I am trying to fit a Poisson distribution to my data using statsmodels but I am confused by the results that I am getting and how to use the library.
My real data will be a series of numbers that I think that I should be able to describe as having a poisson distribution plus some outliers so eventually I would like to do a robust fit to the data.
However for testing purposes, I just create a dataset using scipy.stats.poisson
samp = scipy.stats.poisson.rvs(4,size=200)
So to fit this using statsmodels I think that I just need to have a constant 'endog'
res = sm.Poisson(samp,np.ones_like(samp)).fit()
print res.summary()
Poisson Regression Results
==============================================================================
Dep. Variable: y No. Observations: 200
Model: Poisson Df Residuals: 199
Method: MLE Df Model: 0
Date: Fri, 27 Jun 2014 Pseudo R-squ.: 0.000
Time: 14:28:29 Log-Likelihood: -404.37
converged: True LL-Null: -404.37
LLR p-value: nan
==============================================================================
coef std err z P>|z| [95.0% Conf. Int.]
------------------------------------------------------------------------------
const 1.3938 0.035 39.569 0.000 1.325 1.463
==============================================================================
Ok, that doesn't look right, But if I do
res.predict()
I get an array of 4.03 (which was the mean for this test sample).

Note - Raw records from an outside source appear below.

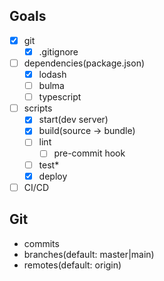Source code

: ## Goals
- [x] git
  - [x] .gitignore
- [ ] dependencies(package.json)
  - [x] lodash
  - [ ] bulma
  - [ ] typescript
- [ ] scripts
  - [x] start(dev server)
  - [x] build(source -> bundle)
  - [ ] lint
    - [ ] pre-commit hook
  - [ ] test*
  - [x] deploy
- [ ] CI/CD

## Git
- commits
- branches(default: master|main)
- remotes(default: origin)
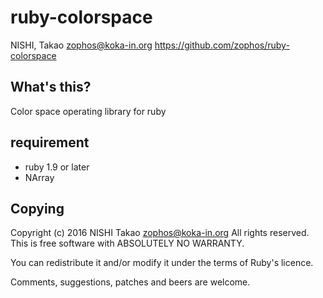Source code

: # ruby-colorspace

NISHI, Takao <zophos@koka-in.org>
https://github.com/zophos/ruby-colorspace


## What's this?
Color space operating library for ruby

## requirement

+ ruby 1.9 or later
+ NArray

## Copying

Copyright (c) 2016 NISHI Takao <zophos@koka-in.org> All rights reserved.
This is free software with ABSOLUTELY NO WARRANTY.

You can redistribute it and/or modify it under the terms of Ruby's licence.

Comments, suggestions, patches and beers are welcome.
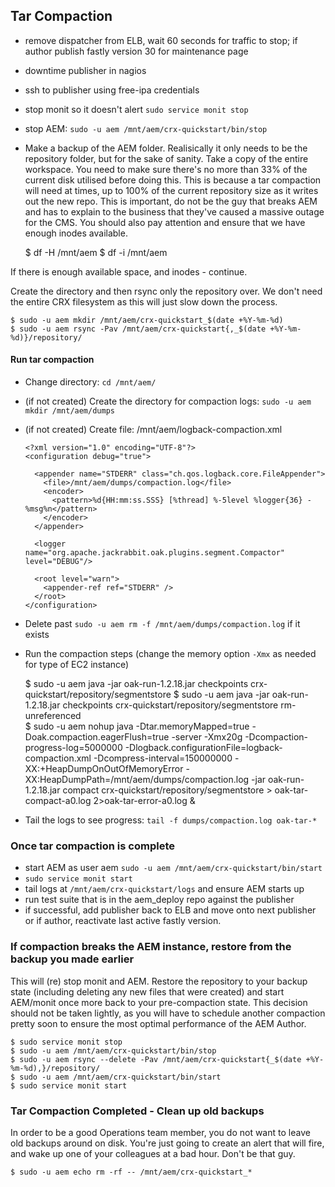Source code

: ## Tar Compaction

- remove dispatcher from ELB, wait 60 seconds for traffic to stop; if author publish fastly version 30 for maintenance page
- downtime publisher in nagios
- ssh to publisher using free-ipa credentials
- stop monit so it doesn't alert `sudo service monit stop`
- stop AEM: `sudo -u aem /mnt/aem/crx-quickstart/bin/stop`
- Make a backup of the AEM folder. Realisically it only needs to be the repository folder, but for the sake of sanity. Take a copy of the entire workspace. You need to make sure there's no more than 33% of the current disk utilised before doing this. This is because a tar compaction will need at times, up to 100% of the current repository size as it writes out the new repo. This is important, do not be the guy that breaks AEM and has to explain to the business that they've caused a massive outage for the CMS. You should also pay attention and ensure that we have enough inodes available.
    
    $ df -H /mnt/aem
    $ df -i /mnt/aem

If there is enough available space, and inodes - continue.

Create the directory and then rsync only the repository over. We don't need the entire CRX filesystem as this will just slow down the process.

    $ sudo -u aem mkdir /mnt/aem/crx-quickstart_$(date +%Y-%m-%d)
    $ sudo -u aem rsync -Pav /mnt/aem/crx-quickstart{,_$(date +%Y-%m-%d)}/repository/

#### Run tar compaction

- Change directory: `cd /mnt/aem/`
- (if not created) Create the directory for compaction logs: `sudo -u aem mkdir /mnt/aem/dumps`
- (if not created) Create file: /mnt/aem/logback-compaction.xml

      <?xml version="1.0" encoding="UTF-8"?>
      <configuration debug="true">
       
        <appender name="STDERR" class="ch.qos.logback.core.FileAppender">
          <file>/mnt/aem/dumps/compaction.log</file>
          <encoder>
            <pattern>%d{HH:mm:ss.SSS} [%thread] %-5level %logger{36} - %msg%n</pattern>
          </encoder>
        </appender>
       
        <logger name="org.apache.jackrabbit.oak.plugins.segment.Compactor" level="DEBUG"/>
       
        <root level="warn">
          <appender-ref ref="STDERR" />
        </root>
      </configuration>

- Delete past `sudo -u aem rm -f /mnt/aem/dumps/compaction.log` if it exists 
- Run the compaction steps (change the memory option `-Xmx` as needed for type of EC2 instance)

    $ sudo -u aem java -jar oak-run-1.2.18.jar checkpoints crx-quickstart/repository/segmentstore
    $ sudo -u aem java -jar oak-run-1.2.18.jar checkpoints crx-quickstart/repository/segmentstore rm-unreferenced  
    $ sudo -u aem nohup java -Dtar.memoryMapped=true -Doak.compaction.eagerFlush=true -server -Xmx20g -Dcompaction-progress-log=5000000 -Dlogback.configurationFile=logback-compaction.xml -Dcompress-interval=150000000 -XX:+HeapDumpOnOutOfMemoryError -XX:HeapDumpPath=/mnt/aem/dumps/compaction.log -jar oak-run-1.2.18.jar compact crx-quickstart/repository/segmentstore > oak-tar-compact-a0.log 2>oak-tar-error-a0.log &

- Tail the logs to see progress: `tail -f dumps/compaction.log oak-tar-*`

### Once tar compaction is complete 
- start AEM as user aem `sudo -u aem /mnt/aem/crx-quickstart/bin/start`
- `sudo service monit start`
- tail logs at `/mnt/aem/crx-quickstart/logs` and ensure AEM starts up
- run test suite that is in the aem_deploy repo against the publisher
- if successful, add publisher back to ELB and move onto next publisher or if author, reactivate last active fastly version.

### If compaction breaks the AEM instance, restore from the backup you made earlier
This will (re) stop monit and AEM. Restore the repository to your backup state (including deleting any new files that were created) and start AEM/monit once more back to your pre-compaction state. This decision should not be taken lightly, as you will have to schedule another compaction pretty soon to ensure the most optimal performance of the AEM Author.

    $ sudo service monit stop
    $ sudo -u aem /mnt/aem/crx-quickstart/bin/stop
    $ sudo -u aem rsync --delete -Pav /mnt/aem/crx-quickstart{_$(date +%Y-%m-%d),}/repository/
    $ sudo -u aem /mnt/aem/crx-quickstart/bin/start
    $ sudo service monit start

### Tar Compaction Completed - Clean up old backups
In order to be a good Operations team member, you do not want to leave old backups around on disk. You're just going to create an alert that will fire, and wake up one of your colleagues at a bad hour. Don't be that guy.

    $ sudo -u aem echo rm -rf -- /mnt/aem/crx-quickstart_*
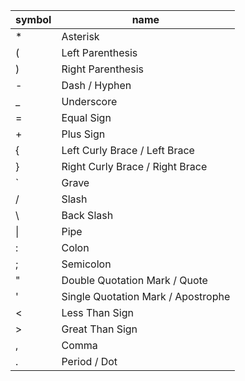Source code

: 
| symbol | name                               |
| ------ | ------                             |
|   *    | Asterisk                           |
|   (    | Left Parenthesis                   |
|   )    | Right Parenthesis                  |
|   -    | Dash / Hyphen                      |
|   _    | Underscore                         |
|   =    | Equal Sign                         |
|   +    | Plus Sign                          |
|   {    | Left Curly Brace / Left Brace      |
|   }    | Right Curly Brace / Right Brace    |
|   `    | Grave                              |
|   /    | Slash                              |
|   \\   | Back Slash                         |
|   \|   | Pipe                               |
|   :    | Colon                              |
|   ;    | Semicolon                          |
|   "    | Double Quotation Mark / Quote      |
|   '    | Single Quotation Mark / Apostrophe |
|   <    | Less Than Sign                     |
|   >    | Great Than Sign                    |
|   ,    | Comma                              |
|   .    | Period / Dot                       |

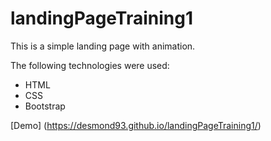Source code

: # landingPageTraining1

This is a simple landing page with animation.

The following technologies were used:
* HTML
* CSS
* Bootstrap

[Demo] (https://desmond93.github.io/landingPageTraining1/)
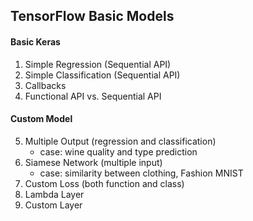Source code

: ## TensorFlow Basic Models

#### Basic Keras
1. Simple Regression (Sequential API)
2. Simple Classification (Sequential API)
3. Callbacks
4. Functional API vs. Sequential API

#### Custom Model
5. Multiple Output (regression and classification)
     - case: wine quality and type prediction
6. Siamese Network (multiple input)
     - case: similarity between clothing, Fashion MNIST
7. Custom Loss (both function and class)
8. Lambda Layer
9. Custom Layer
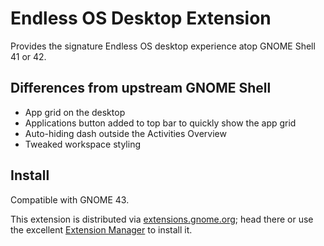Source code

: # Endless OS Desktop Extension

Provides the signature Endless OS desktop experience atop GNOME Shell 41 or 42.

## Differences from upstream GNOME Shell

- App grid on the desktop
- Applications button added to top bar to quickly show the app grid
- Auto-hiding dash outside the Activities Overview
- Tweaked workspace styling

## Install

Compatible with GNOME 43.

This extension is distributed via [extensions.gnome.org](https://extensions.gnome.org/extension/5419/endless-desktop/); head there or use the excellent [Extension Manager](https://flathub.org/apps/details/com.mattjakeman.ExtensionManager) to install it.
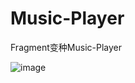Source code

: # Music-Player
Fragment变种Music-Player

![image]([https://github.com/VCE-K/EasyLook/blob/main/image/image-20230518200501030.png](https://github.com/VCE-K/Music-Player/blob/main/gif/tutieshi_640x1024_17s.gif)https://github.com/VCE-K/Music-Player/blob/main/gif/tutieshi_640x1024_17s.gif)
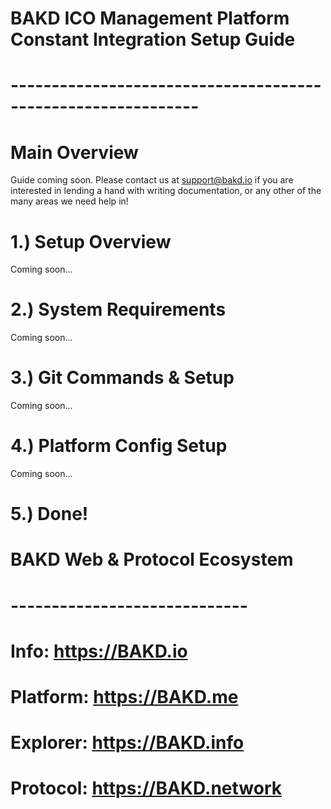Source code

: # BAKD ICO Management Platform Constant Integration Setup Guide
# -------------------------------------------------------------

# Main Overview
Guide coming soon. Please contact us at support@bakd.io if you are interested
in lending a hand with writing documentation, or any other of the many areas
we need help in!

# 1.) Setup Overview
Coming soon...

# 2.) System Requirements
Coming soon...

# 3.) Git Commands & Setup
Coming soon...

# 4.) Platform Config Setup
Coming soon...

# 5.) Done!

# BAKD Web & Protocol Ecosystem
# -----------------------------
# Info:     https://BAKD.io
# Platform: https://BAKD.me
# Explorer: https://BAKD.info
# Protocol: https://BAKD.network
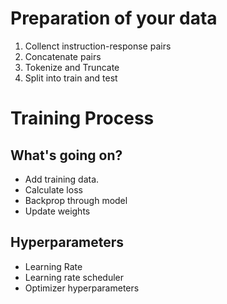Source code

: # Preparation of your data
1. Collenct instruction-response pairs
2. Concatenate pairs
3. Tokenize and Truncate
4. Split into train and test

# Training Process
## What's going on?
- Add training data.
- Calculate loss
- Backprop through model
- Update weights
  
## Hyperparameters
- Learning Rate
- Learning rate scheduler
- Optimizer hyperparameters
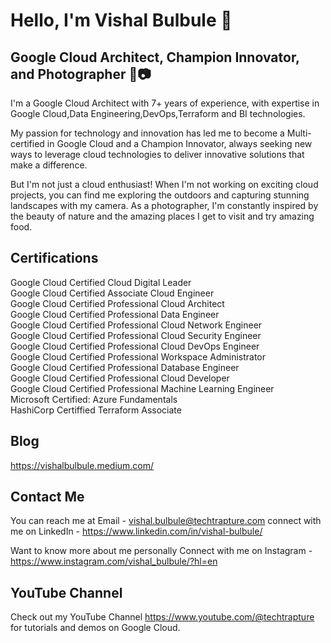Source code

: 
<!--
**vishalbulbule/vishalbulbule** is a ✨ _special_ ✨ repository because its `README.md` (this file) appears on your GitHub profile.
<span style="color:blue">Text in Blue</span>
<span style="color:red">Text in Red</span>

Here are some ideas to get you started:

- 🔭 I’m currently working on ...
- 🌱 I’m currently learning ...
- 👯 I’m looking to collaborate on ...
- 🤔 I’m looking for help with ...
- 💬 Ask me about ...
- 📫 How to reach me: ...
- 😄 Pronouns: ...
- ⚡ Fun fact: ...
-->
# Hello, I'm Vishal Bulbule 👋

## Google Cloud Architect, Champion Innovator, and Photographer 🚀📷


I'm a Google Cloud Architect with 7+ years of experience, with expertise in Google Cloud,Data Engineering,DevOps,Terraform and BI technologies. 

My passion for technology and innovation has led me to become a Multi-certified in Google Cloud  and a Champion Innovator, always seeking new ways to leverage cloud technologies to deliver innovative solutions that make a difference.

But I'm not just a cloud enthusiast! When I'm not working on exciting cloud projects, you can find me exploring the outdoors and capturing stunning landscapes with my camera. As a photographer, I'm constantly inspired by the beauty of nature and the amazing places I get to visit and try amazing food.


## Certifications

Google Cloud Certified Cloud Digital Leader <br>
Google Cloud Certified Associate Cloud Engineer <br>
Google Cloud Certified Professional Cloud Architect <br>
Google Cloud Certified Professional Data Engineer <br>
Google Cloud Certified Professional Cloud Network Engineer <br>
Google Cloud Certified Professional Cloud Security Engineer <br>
Google Cloud Certified Professional Cloud DevOps Engineer <br>
Google Cloud Certified Professional Workspace Administrator<br>
Google Cloud Certified Professional Database Engineer<br>
Google Cloud Certified Professional Cloud Developer<br>
Google Cloud Certified Professional Machine Learning Engineer<br>
Microsoft Certified: Azure Fundamentals<br>
HashiCorp Certiffied Terraform Associate <br>


## Blog

https://vishalbulbule.medium.com/

## Contact Me

You can reach me at 
Email - vishal.bulbule@techtrapture.com
connect with me on LinkedIn - https://www.linkedin.com/in/vishal-bulbule/

Want to know more about me personally
Connect with me on Instagram - https://www.instagram.com/vishal_bulbule/?hl=en


## YouTube Channel

Check out my YouTube Channel https://www.youtube.com/@techtrapture for tutorials and demos on Google Cloud.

So basically, firstly I very confused how to interpret this result from statsmodel and secondly I should probably being doing something completely different if I'm interested in robust parameter estimation of a distribution rather than fitting trends but how should I go about doing that?
Edit
I should really have given more detail in order to answer the second part of my question.
I have an event that occurs a random time after a starting time. When I plot a histogram of the delay times for many events, I see that the distribution looks like a scaled Poisson distribution plus several outlier points which are normally caused by issues in my underlying system. So I simply wanted to find the expected time delay for the dataset, excluding the outliers. If not for the outliers, I could simply find the mean time. I suppose that I could exclude them manually but I thought that I could find something more exacting.
Edit
On further reflection, I will be considering other distributions instead of sticking with a Poissonion and the details of my issue are probably a distraction from the original question but I've left them here anyway.
The Poisson model, as most other models in generalized linear model families or for other discrete data, assumes that we have a transformation that bounds the prediction in the appropriate range.
Poisson works for nonnegative numbers and the transformation is exp, so the model that is estimated assumes that the expected value of an observation, conditional on the explanatory variables is
E(y | x) = exp(X dot params)
To get the lambda parameter of the poisson distribution, we need to use exp, i.e.
>>> np.exp(1.3938)
4.0301355071650118
predict does this by default, but you can request just the linear part (X dot params) with a keyword argument.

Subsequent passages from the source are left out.